GDF-15 is very interesting, because it's also a similar marker in the sense that it's a marker of damage to the heart muscle, but it's reflecting something different because in our study even when we adjust it for BNP and troponin, the relationship between GDF-15 and death was still there, and others have shown the same thing that even when adjusting or accounting for troponins and natriuretic peptides, BNP and NT-proBNP, these associations between GDF-15 and increased mortality persist.
So because of the number of investigations that have had such a consistent finding between GDF-15 and death just like the troponins and the natriuretic peptides, I do think that as part of a multimarker panel, GDF-15 is a very likely contender to be part of that panel, just because of its prognostic ability apart from the troponins and natriuretic peptides. So I think there is a potential there.
So Doctor, what's next? Given these findings what's the next step in your research?
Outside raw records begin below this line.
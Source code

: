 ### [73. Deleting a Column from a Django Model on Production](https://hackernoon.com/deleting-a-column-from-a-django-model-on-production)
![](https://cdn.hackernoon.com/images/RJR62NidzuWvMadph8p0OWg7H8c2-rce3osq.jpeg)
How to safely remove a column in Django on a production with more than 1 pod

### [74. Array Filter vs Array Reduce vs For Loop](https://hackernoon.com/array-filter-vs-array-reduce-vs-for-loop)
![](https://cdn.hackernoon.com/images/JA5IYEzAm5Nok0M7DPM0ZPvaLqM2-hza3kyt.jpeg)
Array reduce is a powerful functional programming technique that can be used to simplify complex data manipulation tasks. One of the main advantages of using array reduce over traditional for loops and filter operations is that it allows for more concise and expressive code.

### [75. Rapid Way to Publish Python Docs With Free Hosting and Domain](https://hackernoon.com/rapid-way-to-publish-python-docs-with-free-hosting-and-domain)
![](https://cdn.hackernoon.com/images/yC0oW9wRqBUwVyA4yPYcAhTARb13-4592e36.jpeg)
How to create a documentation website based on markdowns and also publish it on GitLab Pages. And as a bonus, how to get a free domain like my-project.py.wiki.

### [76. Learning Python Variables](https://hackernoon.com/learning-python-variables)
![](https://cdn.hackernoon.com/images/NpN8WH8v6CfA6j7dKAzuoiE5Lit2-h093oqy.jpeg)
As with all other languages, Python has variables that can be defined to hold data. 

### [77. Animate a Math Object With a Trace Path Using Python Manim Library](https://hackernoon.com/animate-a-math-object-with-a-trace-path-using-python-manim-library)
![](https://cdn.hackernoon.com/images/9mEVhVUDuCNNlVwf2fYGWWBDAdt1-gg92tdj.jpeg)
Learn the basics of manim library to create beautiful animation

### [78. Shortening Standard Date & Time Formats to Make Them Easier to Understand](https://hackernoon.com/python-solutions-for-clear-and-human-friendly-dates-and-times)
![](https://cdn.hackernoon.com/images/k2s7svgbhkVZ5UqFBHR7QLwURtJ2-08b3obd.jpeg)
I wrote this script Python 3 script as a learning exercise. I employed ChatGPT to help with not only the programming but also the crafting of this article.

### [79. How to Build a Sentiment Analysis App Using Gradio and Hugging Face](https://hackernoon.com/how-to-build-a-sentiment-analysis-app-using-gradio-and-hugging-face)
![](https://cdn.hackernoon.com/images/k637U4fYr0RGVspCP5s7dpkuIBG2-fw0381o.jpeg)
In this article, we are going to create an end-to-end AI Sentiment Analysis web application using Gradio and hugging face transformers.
Well, in the Dallas Heart Study, what we have done is with the leadership of James de Lemos and others here, we have assembled a host of markers that have been measured in the Dallas Heart Study in an effort to find the ideal markers or set of markers to predict cardiovascular disease, and through that, we investigated GDF-15 among some other markers.
So our next step is to see just like what I have mentioned before, see what the potential of GDF-15 is as part of a multimarker panel that will likely include the troponins and the natriuretic peptides, and perhaps some other novel markers to see if putting GDF-15 in the multimarker panel will really improve our ability to predict cardiovascular disease outcomes, and particularly, cardiovascular deaths.
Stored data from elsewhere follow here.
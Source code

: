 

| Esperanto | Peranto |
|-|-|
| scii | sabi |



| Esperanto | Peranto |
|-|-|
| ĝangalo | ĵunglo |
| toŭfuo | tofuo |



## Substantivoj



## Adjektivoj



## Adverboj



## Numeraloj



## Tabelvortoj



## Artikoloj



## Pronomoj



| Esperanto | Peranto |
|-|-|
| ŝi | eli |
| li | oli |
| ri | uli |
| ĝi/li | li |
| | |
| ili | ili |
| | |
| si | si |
And we have now had over 2,000 of our participants come back for serial follow-up in terms of imaging for atherosclerosis, and all of our participants, over 3,000 participants have been followed for cardiovascular outcomes including death. And so what we are now in the phase of doing is assembling strategies, assessing multiple markers including GDF-15 to see if there is a role for multimarker panels to predict risk.
Dr. Anand Rohatgi is an Assistant Professor of Medicine at the University of Texas Southwestern Medical Center. He has been our guest in this podcast from Clinical Chemistry. I am Bob Barrett. Thanks for listening!